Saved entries
○ ○ ○ ○ ○ ○ ○

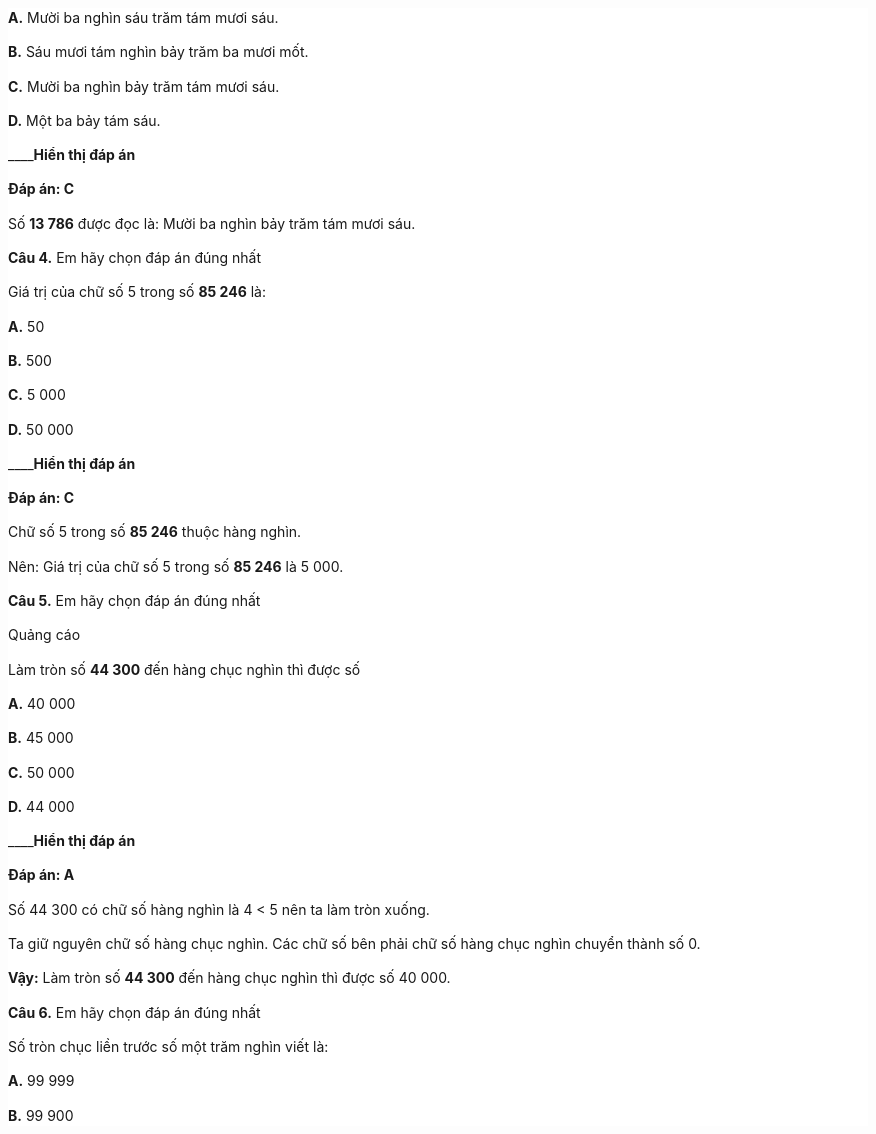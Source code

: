 **A.** Mười ba nghìn sáu trăm tám mươi sáu.

**B.** Sáu mươi tám nghìn bảy trăm ba mươi mốt.

**C.** Mười ba nghìn bảy trăm tám mươi sáu.

**D.** Một ba bảy tám sáu.

____**Hiển thị đáp án**

**Đáp án: C**

Số **13 786** được đọc là: Mười ba nghìn bảy trăm tám mươi sáu.

**Câu 4.** Em hãy chọn đáp án đúng nhất

Giá trị của chữ số 5 trong số **85 246** là:

**A.** 50 

**B.** 500 

**C.** 5 000 

**D.** 50 000

____**Hiển thị đáp án**

**Đáp án: C**

Chữ số 5 trong số **85 246** thuộc hàng nghìn. 

Nên: Giá trị của chữ số 5 trong số **85 246** là 5 000.

**Câu 5.** Em hãy chọn đáp án đúng nhất

Quảng cáo

Làm tròn số **44 300** đến hàng chục nghìn thì được số

**A.** 40 000 

**B.** 45 000 

**C.** 50 000 

**D.** 44 000

____**Hiển thị đáp án**

**Đáp án: A**

Số 44 300 có chữ số hàng nghìn là 4 < 5 nên ta làm tròn xuống. 

Ta giữ nguyên chữ số hàng chục nghìn. Các chữ số bên phải chữ số hàng chục nghìn chuyển thành số 0.

**Vậy:** Làm tròn số **44 300** đến hàng chục nghìn thì được số 40 000.

**Câu 6.** Em hãy chọn đáp án đúng nhất

Số tròn chục liền trước số một trăm nghìn viết là:

**A.** 99 999 

**B.** 99 900 
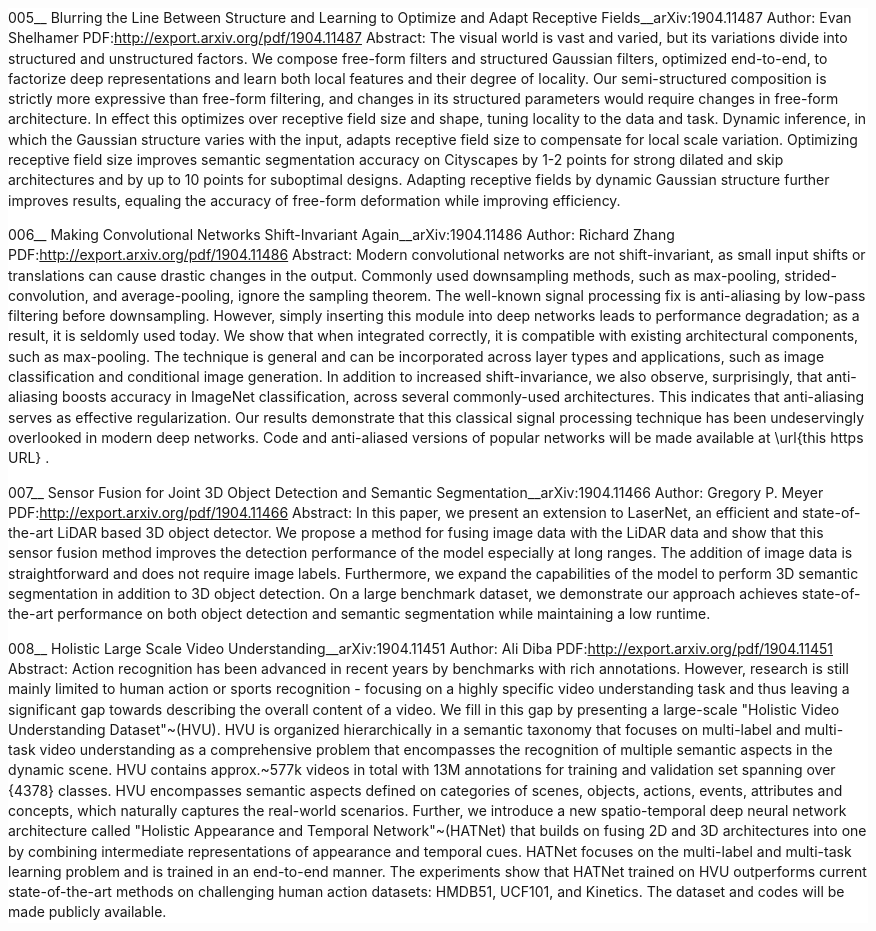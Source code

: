 
005__ Blurring the Line Between Structure and Learning to Optimize and Adapt  Receptive Fields__arXiv:1904.11487
Author: Evan Shelhamer
PDF:http://export.arxiv.org/pdf/1904.11487
 Abstract: The visual world is vast and varied, but its variations divide into structured and unstructured factors. We compose free-form filters and structured Gaussian filters, optimized end-to-end, to factorize deep representations and learn both local features and their degree of locality. Our semi-structured composition is strictly more expressive than free-form filtering, and changes in its structured parameters would require changes in free-form architecture. In effect this optimizes over receptive field size and shape, tuning locality to the data and task. Dynamic inference, in which the Gaussian structure varies with the input, adapts receptive field size to compensate for local scale variation. Optimizing receptive field size improves semantic segmentation accuracy on Cityscapes by 1-2 points for strong dilated and skip architectures and by up to 10 points for suboptimal designs. Adapting receptive fields by dynamic Gaussian structure further improves results, equaling the accuracy of free-form deformation while improving efficiency. 

006__ Making Convolutional Networks Shift-Invariant Again__arXiv:1904.11486
Author: Richard Zhang
PDF:http://export.arxiv.org/pdf/1904.11486
 Abstract: Modern convolutional networks are not shift-invariant, as small input shifts or translations can cause drastic changes in the output. Commonly used downsampling methods, such as max-pooling, strided-convolution, and average-pooling, ignore the sampling theorem. The well-known signal processing fix is anti-aliasing by low-pass filtering before downsampling. However, simply inserting this module into deep networks leads to performance degradation; as a result, it is seldomly used today. We show that when integrated correctly, it is compatible with existing architectural components, such as max-pooling. The technique is general and can be incorporated across layer types and applications, such as image classification and conditional image generation. In addition to increased shift-invariance, we also observe, surprisingly, that anti-aliasing boosts accuracy in ImageNet classification, across several commonly-used architectures. This indicates that anti-aliasing serves as effective regularization. Our results demonstrate that this classical signal processing technique has been undeservingly overlooked in modern deep networks. Code and anti-aliased versions of popular networks will be made available at \url{this https URL} . 

007__ Sensor Fusion for Joint 3D Object Detection and Semantic Segmentation__arXiv:1904.11466
Author: Gregory P. Meyer
PDF:http://export.arxiv.org/pdf/1904.11466
 Abstract: In this paper, we present an extension to LaserNet, an efficient and state-of-the-art LiDAR based 3D object detector. We propose a method for fusing image data with the LiDAR data and show that this sensor fusion method improves the detection performance of the model especially at long ranges. The addition of image data is straightforward and does not require image labels. Furthermore, we expand the capabilities of the model to perform 3D semantic segmentation in addition to 3D object detection. On a large benchmark dataset, we demonstrate our approach achieves state-of-the-art performance on both object detection and semantic segmentation while maintaining a low runtime. 

008__ Holistic Large Scale Video Understanding__arXiv:1904.11451
Author: Ali Diba
PDF:http://export.arxiv.org/pdf/1904.11451
 Abstract: Action recognition has been advanced in recent years by benchmarks with rich annotations. However, research is still mainly limited to human action or sports recognition - focusing on a highly specific video understanding task and thus leaving a significant gap towards describing the overall content of a video. We fill in this gap by presenting a large-scale "Holistic Video Understanding Dataset"~(HVU). HVU is organized hierarchically in a semantic taxonomy that focuses on multi-label and multi-task video understanding as a comprehensive problem that encompasses the recognition of multiple semantic aspects in the dynamic scene. HVU contains approx.~577k videos in total with 13M annotations for training and validation set spanning over {4378} classes. HVU encompasses semantic aspects defined on categories of scenes, objects, actions, events, attributes and concepts, which naturally captures the real-world scenarios. Further, we introduce a new spatio-temporal deep neural network architecture called "Holistic Appearance and Temporal Network"~(HATNet) that builds on fusing 2D and 3D architectures into one by combining intermediate representations of appearance and temporal cues. HATNet focuses on the multi-label and multi-task learning problem and is trained in an end-to-end manner. The experiments show that HATNet trained on HVU outperforms current state-of-the-art methods on challenging human action datasets: HMDB51, UCF101, and Kinetics. The dataset and codes will be made publicly available.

○ ○ ○ ○ ○ ○ ○

* [Task]: All that is wanted is an exact copy of the lines above from the one with "008__ Holistic Large" through the one with "PDF:http://export.arxiv.org/pdf/1904.11451", with both ends included.

* [Output for this exercise]:
008__ Holistic Large Scale Video Understanding__arXiv:1904.11451
Author: Ali Diba
PDF:http://export.arxiv.org/pdf/1904.11451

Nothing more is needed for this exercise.